LPBF collects data on the turbidity, or cloudiness, of the water diverted through the diversion. Through established equations, the cloudiness of the water can be related to sediment load or the amount of sediment carried in the water. From this, it was calculated that the total amount of sediment carried into the wetlands and open waters areas from 2009 to 2012 was 264,000 cubic yards, or a volume equal to 81 swimming pools. Due to other considerations, the diversion is not always operated when the sediment load in the river is high and therefore does not maximize potential sediment capture. Despite this variability in operation of the diversion – and the fact that the Caernarvon Diversion was built to minimize sediment capture, as it was built solely for salinity control, not land building – there actually has been enough sediment diverted by the Caernarvon Diversion to build a new delta. Total wetland growth of the delta in the open water area receiving diverted water from 1998 to 2011 was 600 acres. This new wetland area is lush and thriving with a variety of plant species (trees and herbaceous) growing, and alligators, birds and insects abound.

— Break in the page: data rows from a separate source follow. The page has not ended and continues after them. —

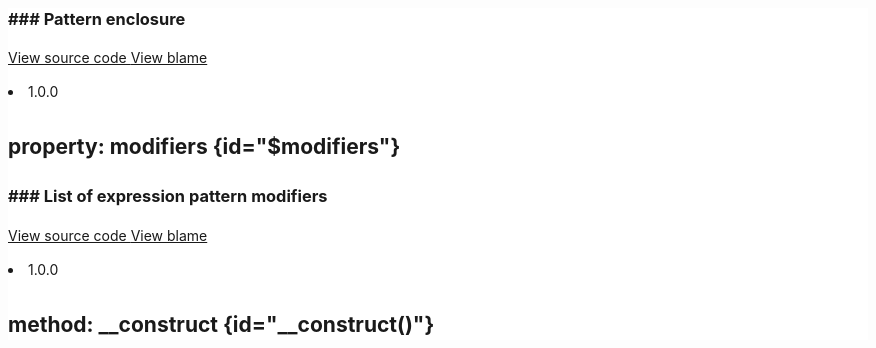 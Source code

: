 <code-block lang="php">
    <![CDATA[protected non-empty-string $delimiter = &#039;/&#039;]]>
</code-block>











### ### Pattern enclosure



<deflist><def title="Source code:">
                <a href="https://github.com/The-FireHub-Project/Core/blob/develop-pre-alpha-m1/src/support/strings/expression/firehub.FunctionFamily.php#L62">
                    View source code
                </a>
            </def>
            <def title="Blame:">
                <a href="https://github.com/The-FireHub-Project/Core/blame/develop-pre-alpha-m1/src/support/strings/expression/firehub.FunctionFamily.php#L62">
                    View blame
                </a>
            </def></deflist>
<deflist>
    <def title="Version history:">
        <list><li>1.0.0</li></list>
    </def>
</deflist>
## property: modifiers {id="$modifiers"}

<code-block lang="php">
    <![CDATA[protected \FireHub\Core\Support\Enums\String\Expression\Modifier[] $modifiers = []]]>
</code-block>











### ### List of expression pattern modifiers



<deflist><def title="Source code:">
                <a href="https://github.com/The-FireHub-Project/Core/blob/develop-pre-alpha-m1/src/support/strings/expression/firehub.FunctionFamily.php#L70">
                    View source code
                </a>
            </def>
            <def title="Blame:">
                <a href="https://github.com/The-FireHub-Project/Core/blame/develop-pre-alpha-m1/src/support/strings/expression/firehub.FunctionFamily.php#L70">
                    View blame
                </a>
            </def></deflist>
<deflist>
    <def title="Version history:">
        <list><li>1.0.0</li></list>
    </def>
</deflist>
## method: __construct {id="__construct()"}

The Bohemia Spillway is an 11-mile stretch along the east side of Mississippi River south of New Orleans where the federal protection levees were removed. It was created in 1926 by the removal of existing artificial river levees, thereby allowing river water to flow over the banks and into the adjacent wetlands when the river was high. This overflowing process is how the river would have operated historically.
In 2011, the Mississippi River watershed experienced an historic flood which provided an ideal opportunity to investigate and study how the spillway operates. When the river overflows its banks, if brings fresh water, nutrients and sediment to the wetlands. This cannot happen when the connection is cut off by levees. The severing of the connection of the river to the wetlands is one of the contributing factors to the high rates of land loss rates experienced by southeast Louisiana.

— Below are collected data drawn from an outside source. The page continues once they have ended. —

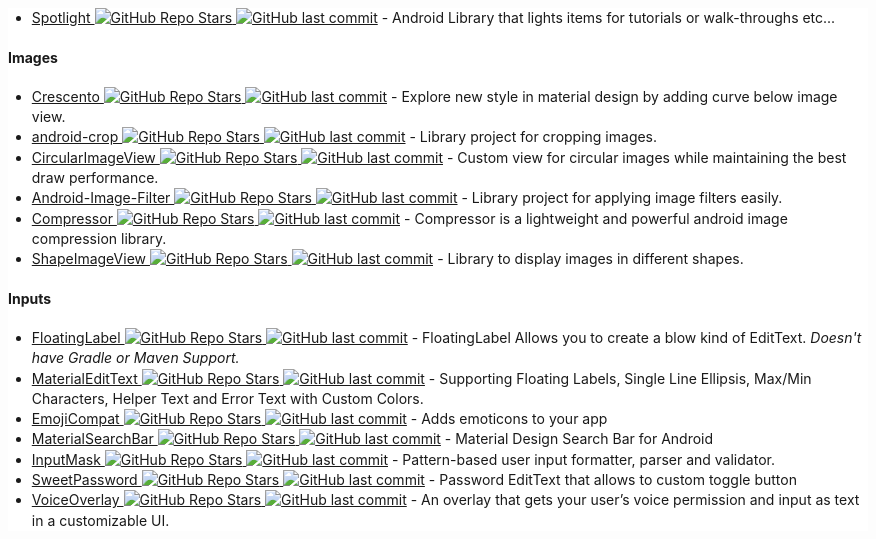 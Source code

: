 - [Spotlight ![GitHub Repo Stars](https://img.shields.io/github/stars/TakuSemba/Spotlight) ![GitHub last commit](https://img.shields.io/github/last-commit/TakuSemba/Spotlight)](https://github.com/TakuSemba/Spotlight) - Android Library that lights items for tutorials or walk-throughs etc...

#### Images

- [Crescento ![GitHub Repo Stars](https://img.shields.io/github/stars/developer-shivam/crescento) ![GitHub last commit](https://img.shields.io/github/last-commit/developer-shivam/crescento)](https://github.com/developer-shivam/crescento) - Explore new style in material design by adding curve below image view.
- [android-crop ![GitHub Repo Stars](https://img.shields.io/github/stars/jdamcd/android-crop) ![GitHub last commit](https://img.shields.io/github/last-commit/jdamcd/android-crop)](https://github.com/jdamcd/android-crop) - Library project for cropping images.
- [CircularImageView ![GitHub Repo Stars](https://img.shields.io/github/stars/Pkmmte/CircularImageView) ![GitHub last commit](https://img.shields.io/github/last-commit/Pkmmte/CircularImageView)](https://github.com/Pkmmte/CircularImageView) - Custom view for circular images while maintaining the best draw performance.
- [Android-Image-Filter ![GitHub Repo Stars](https://img.shields.io/github/stars/ragnraok/android-image-filter) ![GitHub last commit](https://img.shields.io/github/last-commit/ragnraok/android-image-filter)](https://github.com/ragnraok/android-image-filter) - Library project for applying image filters easily.
- [Compressor ![GitHub Repo Stars](https://img.shields.io/github/stars/zetbaitsu/Compressor) ![GitHub last commit](https://img.shields.io/github/last-commit/zetbaitsu/Compressor)](https://github.com/zetbaitsu/Compressor) - Compressor is a lightweight and powerful android image compression library.
- [ShapeImageView ![GitHub Repo Stars](https://img.shields.io/github/stars/siyamed/android-shape-imageview) ![GitHub last commit](https://img.shields.io/github/last-commit/siyamed/android-shape-imageview)](https://github.com/siyamed/android-shape-imageview) - Library to display images in different shapes.

#### Inputs

- [FloatingLabel ![GitHub Repo Stars](https://img.shields.io/github/stars/hardik-trivedi/FloatingLabel) ![GitHub last commit](https://img.shields.io/github/last-commit/hardik-trivedi/FloatingLabel)](https://github.com/hardik-trivedi/FloatingLabel) - FloatingLabel Allows you to create a blow kind of EditText. *Doesn't have Gradle or Maven Support.*
- [MaterialEditText ![GitHub Repo Stars](https://img.shields.io/github/stars/rengwuxian/MaterialEditText) ![GitHub last commit](https://img.shields.io/github/last-commit/rengwuxian/MaterialEditText)](https://github.com/rengwuxian/MaterialEditText) - Supporting Floating Labels, Single Line Ellipsis, Max/Min Characters, Helper Text and Error Text with Custom Colors.
- [EmojiCompat ![GitHub Repo Stars](https://img.shields.io/github/stars/googlearchive/android-EmojiCompat) ![GitHub last commit](https://img.shields.io/github/last-commit/googlearchive/android-EmojiCompat)](https://github.com/googlearchive/android-EmojiCompat) - Adds emoticons to your app
- [MaterialSearchBar ![GitHub Repo Stars](https://img.shields.io/github/stars/mancj/MaterialSearchBar) ![GitHub last commit](https://img.shields.io/github/last-commit/mancj/MaterialSearchBar)](https://github.com/mancj/MaterialSearchBar) - Material Design Search Bar for Android
- [InputMask ![GitHub Repo Stars](https://img.shields.io/github/stars/RedMadRobot/input-mask-android) ![GitHub last commit](https://img.shields.io/github/last-commit/RedMadRobot/input-mask-android)](https://github.com/RedMadRobot/input-mask-android) - Pattern-based user input formatter, parser and validator.
- [SweetPassword ![GitHub Repo Stars](https://img.shields.io/github/stars/jesusmartinoza/Sweet-Password) ![GitHub last commit](https://img.shields.io/github/last-commit/jesusmartinoza/Sweet-Password)](https://github.com/jesusmartinoza/Sweet-Password) - Password EditText that allows to custom toggle button
- [VoiceOverlay ![GitHub Repo Stars](https://img.shields.io/github/stars/algolia/voice-overlay-android) ![GitHub last commit](https://img.shields.io/github/last-commit/algolia/voice-overlay-android)](https://github.com/algolia/voice-overlay-android) - An overlay that gets your user’s voice permission and input as text in a customizable UI.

Current land loss rates in the Bohemia Spillway are negligible, perhaps due to receiving inputs of fresh water, nutrients and sediment during high river events since 1926. We have not observed delta formation in the Bohemia Spillway, as we did at the Caernarvon Diversion, but we have observed the infilling of defunct navigation and oil and gas canals as they slowly convert back to land.
In many parts of Louisiana’s coast, man-made canals often contribute to increased land loss. Poorly maintained canals erode and become wider, and salt water is conveyed through the canals into adjacent fresh marshes, killing plants and converting land to open water. Therefore, seeing canals infilling and low rates of land loss in the Bohemia Spillway indicates that the restoration of somewhat normal processes, by reconnecting the river to the wetlands since 1926, has had a positive effect on the area.
For both Bohemia Spillway and the Caernarvon Diversion, there are clearly benefits to sustaining or increasing wetland areas. However, the two outlets also provide a contrast in the future possibilities. Precisely replicating the Bohemia Spillway by levee removal is generally not feasible because of the ongoing need for protection from river floods. However, a controlled diversion built and operated to more efficiently capture and deliver sediment in ways that emulate more natural processes, such as in the Bohemia Spillway, may hold great promise for coastal restoration, rather than the obsolete design and operational goals of a diversion such as Caernarvon.